As with belts, cheap holsters cause big issues down the road. Cheap plastic breaks, cheap Kydex cracks, and cheap leather loses its shape. The latter can even cause negligent discharges if the deformed leather invades the triggerguard during a reholster. Don't buy novice-grade holsters and expect professional-grade performance. If you use a hybrid holster (such as a Kydex holster body riveted to a leather or synthetic backing), realize that even the best ones start to wear earlier than nonhybrids.
They are extremely comfortable, so don't rule them out, but they require frequent inspection and fairly frequent replacement. They will eventually crack and split, and while companies such as Galco have radiused the corners and increased the thickness of the Kydex to help with the issue, they haven't eliminated it.
TIME TO TRAIN
So, you've got your CCW, a nice new blaster, some sweet new clothes and cool new carry gear. What now? I'm glad you asked! Get off your ass and practice. EDC demands more than just good marksmanship skills. You need to diligently work on perfecting your draw stroke. Ensure that your weapon is completely unloaded, move to an area where there is no ammunition at all and practice. Draw the pistol, get it up on target and press the trigger. Reset the trigger by cycling the slide and reholster. Repeat as necessary — which is often. Start with hundreds of draws a day until your draw is smooth and efficient and you can press the trigger without the first shot disturbing the sights. I use a reduced-size target taped to the wall but a light switch plate works, too. It really doesn't matter; you're refining a psychomotor skill, and that demands repetition.

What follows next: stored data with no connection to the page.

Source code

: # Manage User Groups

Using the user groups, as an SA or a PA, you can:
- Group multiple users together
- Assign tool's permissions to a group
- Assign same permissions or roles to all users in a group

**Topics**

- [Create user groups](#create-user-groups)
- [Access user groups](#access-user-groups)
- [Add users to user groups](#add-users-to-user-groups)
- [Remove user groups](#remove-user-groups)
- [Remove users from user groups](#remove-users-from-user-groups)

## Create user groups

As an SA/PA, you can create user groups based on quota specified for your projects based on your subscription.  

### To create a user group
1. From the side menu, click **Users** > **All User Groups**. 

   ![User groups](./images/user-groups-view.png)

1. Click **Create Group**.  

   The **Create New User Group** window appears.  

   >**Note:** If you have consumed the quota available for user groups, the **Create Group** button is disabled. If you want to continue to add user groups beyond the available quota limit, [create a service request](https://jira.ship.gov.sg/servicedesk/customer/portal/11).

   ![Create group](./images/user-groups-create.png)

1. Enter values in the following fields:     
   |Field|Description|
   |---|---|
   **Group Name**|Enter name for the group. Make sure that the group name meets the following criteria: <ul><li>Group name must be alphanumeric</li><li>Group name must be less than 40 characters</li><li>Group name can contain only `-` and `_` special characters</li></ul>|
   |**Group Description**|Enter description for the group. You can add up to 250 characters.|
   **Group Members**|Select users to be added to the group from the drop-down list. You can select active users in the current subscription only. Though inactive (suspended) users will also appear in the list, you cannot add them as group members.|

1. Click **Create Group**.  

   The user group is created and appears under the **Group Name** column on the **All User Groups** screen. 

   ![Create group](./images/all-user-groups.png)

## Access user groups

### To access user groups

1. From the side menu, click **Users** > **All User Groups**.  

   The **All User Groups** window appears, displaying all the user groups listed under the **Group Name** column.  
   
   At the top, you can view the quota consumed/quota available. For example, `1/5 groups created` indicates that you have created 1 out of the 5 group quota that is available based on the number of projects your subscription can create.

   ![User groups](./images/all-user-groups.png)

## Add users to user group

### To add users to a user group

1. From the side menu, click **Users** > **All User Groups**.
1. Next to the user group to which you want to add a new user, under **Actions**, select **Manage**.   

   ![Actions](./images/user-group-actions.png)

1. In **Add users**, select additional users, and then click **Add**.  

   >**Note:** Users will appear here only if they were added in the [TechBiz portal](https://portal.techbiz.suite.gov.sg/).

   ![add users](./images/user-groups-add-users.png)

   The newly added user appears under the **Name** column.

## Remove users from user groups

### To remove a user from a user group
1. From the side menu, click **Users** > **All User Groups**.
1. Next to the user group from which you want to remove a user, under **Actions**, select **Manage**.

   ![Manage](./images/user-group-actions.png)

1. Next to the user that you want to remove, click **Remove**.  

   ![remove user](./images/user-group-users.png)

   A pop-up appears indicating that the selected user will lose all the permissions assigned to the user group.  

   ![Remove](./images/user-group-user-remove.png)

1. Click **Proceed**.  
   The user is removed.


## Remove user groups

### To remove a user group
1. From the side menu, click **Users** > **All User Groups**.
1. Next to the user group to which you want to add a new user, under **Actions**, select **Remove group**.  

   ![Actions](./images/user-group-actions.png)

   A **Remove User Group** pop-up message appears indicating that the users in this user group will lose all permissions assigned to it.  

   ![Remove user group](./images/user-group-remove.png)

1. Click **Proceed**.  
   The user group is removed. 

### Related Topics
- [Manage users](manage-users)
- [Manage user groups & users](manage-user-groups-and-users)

Practice using every type of cover garment that you think you'll use in real life. If it's cold enough outside to necessitate wearing a heavy jacket yet you only practice in a T-shirt, you are setting yourself up for failure. Once you're comfortable drawing the pistol, acquiring the sights and pressing the trigger, you need to find a range that will allow you to practice from concealed. If there is nothing close to you that allows it, find an IDPA club and compete there. It's not a perfect tactical training scenario, but it will allow you to put together your fundamentals and your concealed draw, and that will serve you well in the long run. It will also get you involved in the shooting sports and associating with good, like-minded folks. That's always a win.

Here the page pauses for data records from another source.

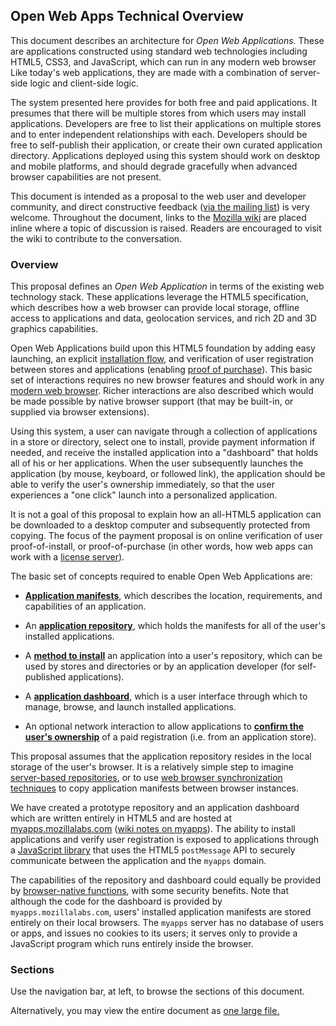 ## Open Web Apps Technical Overview

This document describes an architecture for *Open Web Applications.*  These are applications constructed using standard web technologies including HTML5, CSS3, and JavaScript, which can run in any modern web browser  Like today's web applications, they are made with a combination of server-side logic and client-side logic.

The system presented here provides for both free and paid applications.  It presumes that there will be multiple stores from which users may install applications.  Developers are free to list their applications on multiple stores and to enter independent relationships with each.  Developers should be free to self-publish their application, or create their own curated application directory.  Applications deployed using this system should work on desktop and mobile platforms, and should degrade gracefully when advanced browser capabilities are not present.

This document is intended as a proposal to the web user and developer community, and direct constructive feedback ([via the mailing list](http://groups.google.com/group/mozilla-labs)) is very welcome.  Throughout the document, links to the [Mozilla wiki](wiki.mozilla.org/Labs/Apps/) are placed inline where a topic of discussion is raised.  Readers are encouraged to visit the wiki to contribute to the conversation.

### Overview

This proposal defines an *Open Web Application* in terms of the existing web technology stack.  These applications leverage the HTML5 specification, which describes how a web browser can provide local storage, offline access to applications and data, geolocation services, and rich 2D and 3D graphics capabilities.

Open Web Applications build upon this HTML5 foundation by adding easy launching, an explicit [installation flow](http://wiki.mozilla.org/Labs/Apps/Installation), and verification of user registration between stores and applications (enabling [proof of purchase](http://wiki.mozilla.org/Labs/Apps/Proof_Of_Purchase)).  This basic set of interactions requires no new browser features and should work in any [modern web browser](http://wiki.mozilla.org/Labs/Apps/Browser_Support).  Richer interactions are also described which would be made possible by native browser support (that may be built-in, or supplied via browser extensions).

Using this system, a user can navigate through a collection of applications in a store or directory, select one to install, provide payment information if needed, and receive the installed application into a "dashboard" that holds all of his or her applications.  When the user subsequently launches the application (by mouse, keyboard, or followed link), the application should be able to verify the user's ownership immediately, so that the user experiences a "one click" launch into a personalized application.

It is not a goal of this proposal to explain how an all-HTML5 application can be downloaded to a desktop computer and subsequently protected from copying.  The focus of the payment proposal is on online verification of user proof-of-install, or proof-of-purchase (in other words, how web apps can work with a <a href="http://en.wikipedia.org/wiki/Key_server_%28software_licensing%29">license server</a>). <!-- FIXME: "It is not a goal" is kind of confusing; it is not a goal of the project, or of this document to explain? -->

The basic set of concepts required to enable Open Web Applications are:

* [**Application manifests**](manifest.html), which describes the location, requirements, and capabilities of an application.

* An [**application repository**](app_repo.html), which holds the manifests for all of the user's installed applications.

* A [**method to install**](app_repo.html#install-api) an application into a user's repository, which can be used by stores and directories or by an application developer (for self-published applications).

* A [**application dashboard**](app_repo.html), which is a user interface through which to manage, browse, and launch installed applications.

* An optional network interaction to allow applications to [**confirm the user's ownership**](verification.html) of a paid registration (i.e. from an application store).

This proposal assumes that the application repository resides in the local storage of the user's browser.  It is a relatively simple step to imagine [server-based repositories](http://wiki.mozilla.org/Labs/Apps/Server_Repositories), or to use [web browser synchronization techniques](http://wiki.mozilla.org/Labs/Apps/Repository_Synchronization) to copy application manifests between browser instances.

We have created a prototype repository and an application dashboard which are written entirely in HTML5 and are hosted at [myapps.mozillalabs.com](http://myapps.mozillalabs.com) ([wiki notes on myapps](http://wiki.mozilla.org/Apps/Labs/MyApps)).  The ability to install applications and verify user registration is exposed to applications through a [JavaScript library](http://wiki.mozilla.org/Labs/Apps/JSChannel) that uses the HTML5 `postMessage` API to securely communicate between the application and the `myapps` domain.

The capabilities of the repository and dashboard could equally be provided by [browser-native functions](http://wiki.mozilla.org/Labs/Apps/Browser_Native_Repository), with some security benefits.  <!-- FIXME: should it be noted that we are committed to this hosted solution, and that browser-native would not *replace* the hosted solution, just augment it? --> Note that although the code for the dashboard is provided by `myapps.mozillalabs.com`, users' installed application manifests are stored entirely on their local browsers.  The `myapps` server has no database of users or apps, and issues no cookies to its users; it serves only to provide a JavaScript program which runs entirely inside the browser.

### Sections

Use the navigation bar, at left, to browse the sections of this document.

Alternatively, you may view the entire document as <a href="oneFile.html">one large file.</a>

The last thing I want to address is the commitment to consistency that you'll need to internalize if you want to be worth a crap when the balloon really goes up while you are out and about.
Excellence is a long, drawn-out process that requires hours of mind-numbing repetition in conjunction with hours of expensive and rigorous training on the range. In the arena of personal defense, especially personal defense involving a firearm, there is no room for error or mediocrity. Get out and train in the mode that you are most likely to need in real life. If you conceal carry a stock Glock 19, don't waste your time taking an HRT class with a plate carrier and a full-size 1911. Remember, poor CCW decisions reflect badly on all of us. If you're going to the bar to tie one on, leave the gun at home. If you're 200 pounds overweight, you're more likely to die of heart disease than a physical attack.
Prioritize your threats and train from there. Street-level violence is very real, but most conflicts can be mitigated by exercising avoidance. Avoiding shady locations and shady people is always preferable to engaging in a gunfight. The EDC lifestyle isn't for everyone. If you're going to be in it, be in it all the way.